USF Data Scientist Launches #Masks4All
Data scientist Jeremy Howard was teaching a USF class several weeks ago on deep learning, discussing how to use evidence to make decisions. He wanted to explore whether wearing masks could help slow the spread of coronavirus infection.
“I was shocked that the evidence was incredibly strong” in favor of masks, he said. “I recorded the lesson for the students, and they said it’s too important not to share. That was just three weeks ago.”
Today, Howard’s research is being cited worldwide as support for mandatory mask rules.
“The scientific evidence and global consensus is clear: homemade masks can stop the spread of COVID-19,” he said.
If you have COVID-19 and cough next to someone from 8 inches away, wearing a cotton mask will reduce the amount of virus you transmit to that person by 36 times, Howard found.
Since researching masks with his USF class, Howard has written a commentary for the Washington Post, appeared on CNN, and built a social and policy movement — #Masks4All — to share the findings.

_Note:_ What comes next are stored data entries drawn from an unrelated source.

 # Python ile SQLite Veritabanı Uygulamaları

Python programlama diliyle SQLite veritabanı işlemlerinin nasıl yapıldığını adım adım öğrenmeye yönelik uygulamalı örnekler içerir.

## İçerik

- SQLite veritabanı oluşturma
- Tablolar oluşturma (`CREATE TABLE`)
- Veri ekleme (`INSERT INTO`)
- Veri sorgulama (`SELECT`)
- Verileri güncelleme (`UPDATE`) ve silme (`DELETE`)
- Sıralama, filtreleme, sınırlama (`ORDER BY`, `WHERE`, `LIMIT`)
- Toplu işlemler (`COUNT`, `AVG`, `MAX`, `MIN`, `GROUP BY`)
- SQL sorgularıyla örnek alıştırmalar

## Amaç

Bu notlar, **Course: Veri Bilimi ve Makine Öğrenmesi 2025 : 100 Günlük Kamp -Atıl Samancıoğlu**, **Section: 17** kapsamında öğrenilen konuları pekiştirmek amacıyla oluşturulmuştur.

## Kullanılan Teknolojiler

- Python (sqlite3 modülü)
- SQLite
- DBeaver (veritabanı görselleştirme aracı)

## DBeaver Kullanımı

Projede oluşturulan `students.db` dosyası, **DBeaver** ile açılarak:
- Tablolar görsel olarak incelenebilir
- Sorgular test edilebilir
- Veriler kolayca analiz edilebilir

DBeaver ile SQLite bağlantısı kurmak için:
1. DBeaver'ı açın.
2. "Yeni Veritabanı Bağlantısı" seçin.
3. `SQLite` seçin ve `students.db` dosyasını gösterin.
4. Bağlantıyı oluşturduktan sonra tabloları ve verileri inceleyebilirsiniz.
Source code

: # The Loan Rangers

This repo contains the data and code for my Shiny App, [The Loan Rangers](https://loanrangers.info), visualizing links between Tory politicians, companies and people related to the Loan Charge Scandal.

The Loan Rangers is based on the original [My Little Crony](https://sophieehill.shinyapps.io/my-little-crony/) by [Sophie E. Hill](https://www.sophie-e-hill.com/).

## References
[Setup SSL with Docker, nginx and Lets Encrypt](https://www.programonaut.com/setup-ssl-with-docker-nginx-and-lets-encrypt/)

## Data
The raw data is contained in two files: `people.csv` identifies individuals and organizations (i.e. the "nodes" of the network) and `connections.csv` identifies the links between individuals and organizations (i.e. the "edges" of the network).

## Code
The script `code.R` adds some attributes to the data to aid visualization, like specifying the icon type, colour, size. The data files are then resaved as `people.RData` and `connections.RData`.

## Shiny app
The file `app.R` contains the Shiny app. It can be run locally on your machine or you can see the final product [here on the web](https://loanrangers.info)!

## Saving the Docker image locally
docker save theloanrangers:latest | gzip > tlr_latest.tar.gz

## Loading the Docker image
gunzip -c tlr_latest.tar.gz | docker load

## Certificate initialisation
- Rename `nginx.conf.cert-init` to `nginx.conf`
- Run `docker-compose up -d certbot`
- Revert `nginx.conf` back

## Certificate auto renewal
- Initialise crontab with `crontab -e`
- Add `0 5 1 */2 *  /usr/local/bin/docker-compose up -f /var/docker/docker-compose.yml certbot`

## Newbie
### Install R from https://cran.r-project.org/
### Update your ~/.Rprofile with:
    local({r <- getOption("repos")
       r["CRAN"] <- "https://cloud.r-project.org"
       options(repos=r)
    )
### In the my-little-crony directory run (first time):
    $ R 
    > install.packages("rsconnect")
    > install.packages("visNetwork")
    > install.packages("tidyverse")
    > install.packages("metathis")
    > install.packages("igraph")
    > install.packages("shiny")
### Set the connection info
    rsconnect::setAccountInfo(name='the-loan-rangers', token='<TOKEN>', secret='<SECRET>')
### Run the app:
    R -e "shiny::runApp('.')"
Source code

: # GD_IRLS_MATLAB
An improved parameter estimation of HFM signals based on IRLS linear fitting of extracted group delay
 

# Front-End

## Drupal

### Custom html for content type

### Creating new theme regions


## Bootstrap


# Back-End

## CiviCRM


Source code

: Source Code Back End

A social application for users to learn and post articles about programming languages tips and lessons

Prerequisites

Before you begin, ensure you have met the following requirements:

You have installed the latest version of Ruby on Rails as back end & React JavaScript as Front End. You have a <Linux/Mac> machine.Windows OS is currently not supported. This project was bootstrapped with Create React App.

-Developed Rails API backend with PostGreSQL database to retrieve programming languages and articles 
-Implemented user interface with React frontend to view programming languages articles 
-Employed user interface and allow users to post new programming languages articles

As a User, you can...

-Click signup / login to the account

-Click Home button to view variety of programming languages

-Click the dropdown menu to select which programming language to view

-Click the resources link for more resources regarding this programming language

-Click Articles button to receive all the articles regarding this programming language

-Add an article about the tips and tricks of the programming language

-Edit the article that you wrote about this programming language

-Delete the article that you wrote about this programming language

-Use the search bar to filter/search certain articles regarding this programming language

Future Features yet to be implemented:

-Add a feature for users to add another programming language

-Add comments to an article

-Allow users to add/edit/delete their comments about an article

Cities like San Francisco and New York, as well as many towns and states across the country, have adopted mandatory mask rules. Worldwide, in nations like Taiwan and the Czech Republic, where social distancing and masks were part of the early fight against coronavirus, the disease spread has been limited.
As for the students he teaches at USF? “They’re super excited,” Howard said. “This is a great example of what we talk about in class. When the data tells you something, get behind it.”
And while the Bay Area has been able to flatten the curve through its early response to the coronavirus, Howard said the next step — getting back to work and school — should include universal mask wearing.
“Masks should be part of our future forever,” he said. “They are astonishingly effective at blocking the droplets. And, any mask is effective.”